Avec le secours d’un pareil outillage, il semble que l’interprétation du grand roman de Cervantes ne devrait plus offrir de difficultés sérieuses et que les desseins avoués ou cachés de l’auteur devraient apparaître très nettement à tout lecteur quelque peu réfléchi. On ne saurait dire qu’il en soit ainsi. Rien que sur la pensée fondamentale du livre, commentateurs et critiques ne tombent pas d’accord et continuent de discuter.
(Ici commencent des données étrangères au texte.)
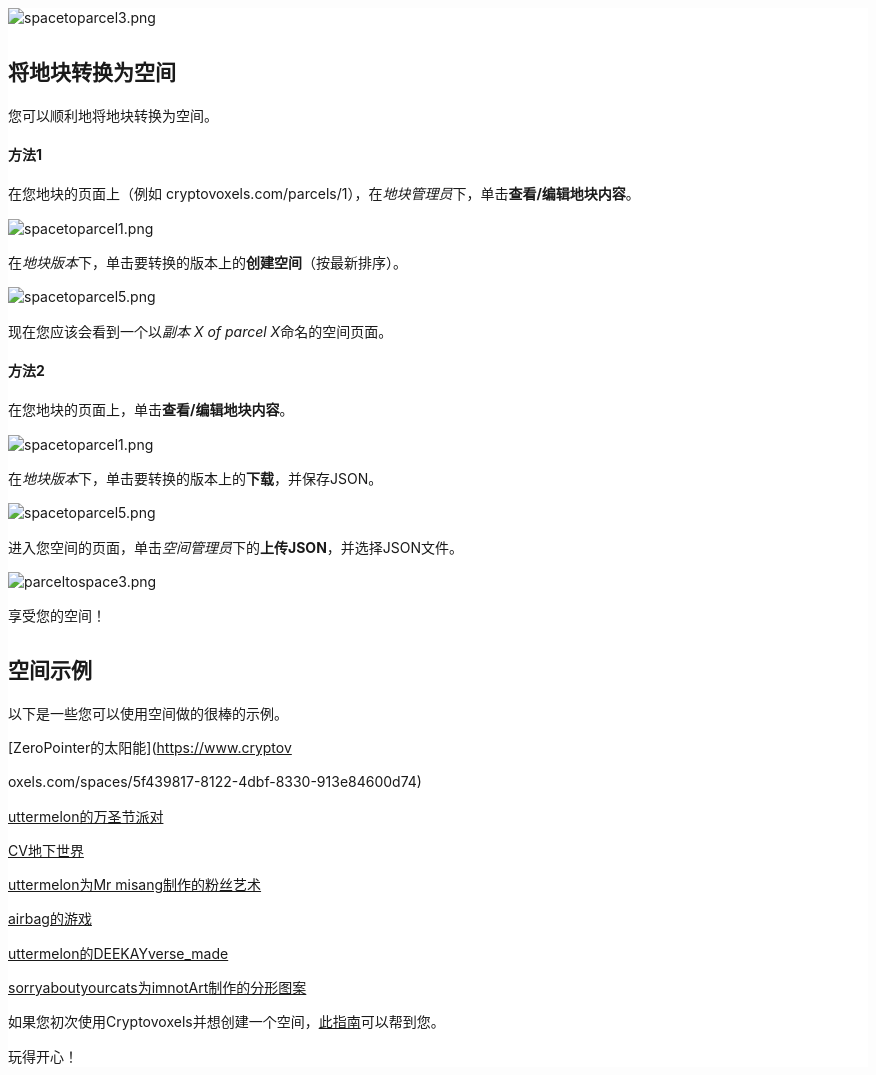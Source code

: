 ![spacetoparcel3.png](/spaces/spacetoparcel3.png)

## 将地块转换为空间
您可以顺利地将地块转换为空间。

#### 方法1
在您地块的页面上（例如 cryptovoxels.com/parcels/1），在*地块管理员*下，单击**查看/编辑地块内容**。

![spacetoparcel1.png](/spaces/spacetoparcel1.png)

在*地块版本*下，单击要转换的版本上的**创建空间**（按最新排序）。

![spacetoparcel5.png](/spaces/parceltospace1.png)

现在您应该会看到一个以*副本 X of parcel X*命名的空间页面。

#### 方法2
在您地块的页面上，单击**查看/编辑地块内容**。

![spacetoparcel1.png](/spaces/spacetoparcel1.png)

在*地块版本*下，单击要转换的版本上的**下载**，并保存JSON。

![spacetoparcel5.png](/spaces/parceltospace2.png)

进入您空间的页面，单击*空间管理员*下的**上传JSON**，并选择JSON文件。

![parceltospace3.png](/spaces/parceltospace3b.png)

享受您的空间！

## 空间示例
以下是一些您可以使用空间做的很棒的示例。

[ZeroPointer的太阳能](https://www.cryptov

oxels.com/spaces/5f439817-8122-4dbf-8330-913e84600d74)

[uttermelon的万圣节派对](https://www.cryptovoxels.com/spaces/dfee9c8d-6256-469f-896b-8a76ab1be45c)

[CV地下世界](https://www.cryptovoxels.com/spaces/c547f9c7-fa28-4a4e-8cec-4076ded9468a)

[uttermelon为Mr misang制作的粉丝艺术](https://www.cryptovoxels.com/spaces/4d8a4b9b-19e6-408c-b03f-f87567067adc)

[airbag的游戏](https://www.cryptovoxels.com/spaces/d0a82c2b-e9cd-4c24-93a5-a9d106b4cdfe)

[uttermelon的DEEKAYverse_made](https://www.cryptovoxels.com/spaces/483aa303-bdce-4f98-8a73-5d63e7048098)

[sorryaboutyourcats为imnotArt制作的分形图案](https://www.cryptovoxels.com/spaces/e82c3962-f2e8--4ca1-a30d-703f5f69cdc5)

如果您初次使用Cryptovoxels并想创建一个空间，[此指南](https://medium.com/p/759947c7c546)可以帮到您。

玩得开心！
Le Don Quichotte, comme Cervantes l’a donné à entendre, parlant en son nom ou par la bouche de ses personnages, est-il une machine de guerre destinée simplement à ruiner ces fameuses chevaleries, qui avaient comme intoxiqué la nation, ou bien, sous le couvert d’une satire littéraire, ne viserait-il pas plutôt la société espagnole tout entière, et en particulier certaines institutions remontant au Moyen Age, dont le principe se trouvait en contradiction avec les nouvelles destinées de l’Espagne et causait son grand malaise ? Avant de répondre à cette question, il importe d’examiner les motifs de la mauvaise humeur qui se serait manifestée chez quelques Espagnols, lors de l’apparition du Don Quichotte. Quels étaient donc ces esprits chagrins dont il a été parlé et que trouvèrent-ils à objecter au roman ? Peut-être de leurs critiques verrons-nous jaillir quelque lumière.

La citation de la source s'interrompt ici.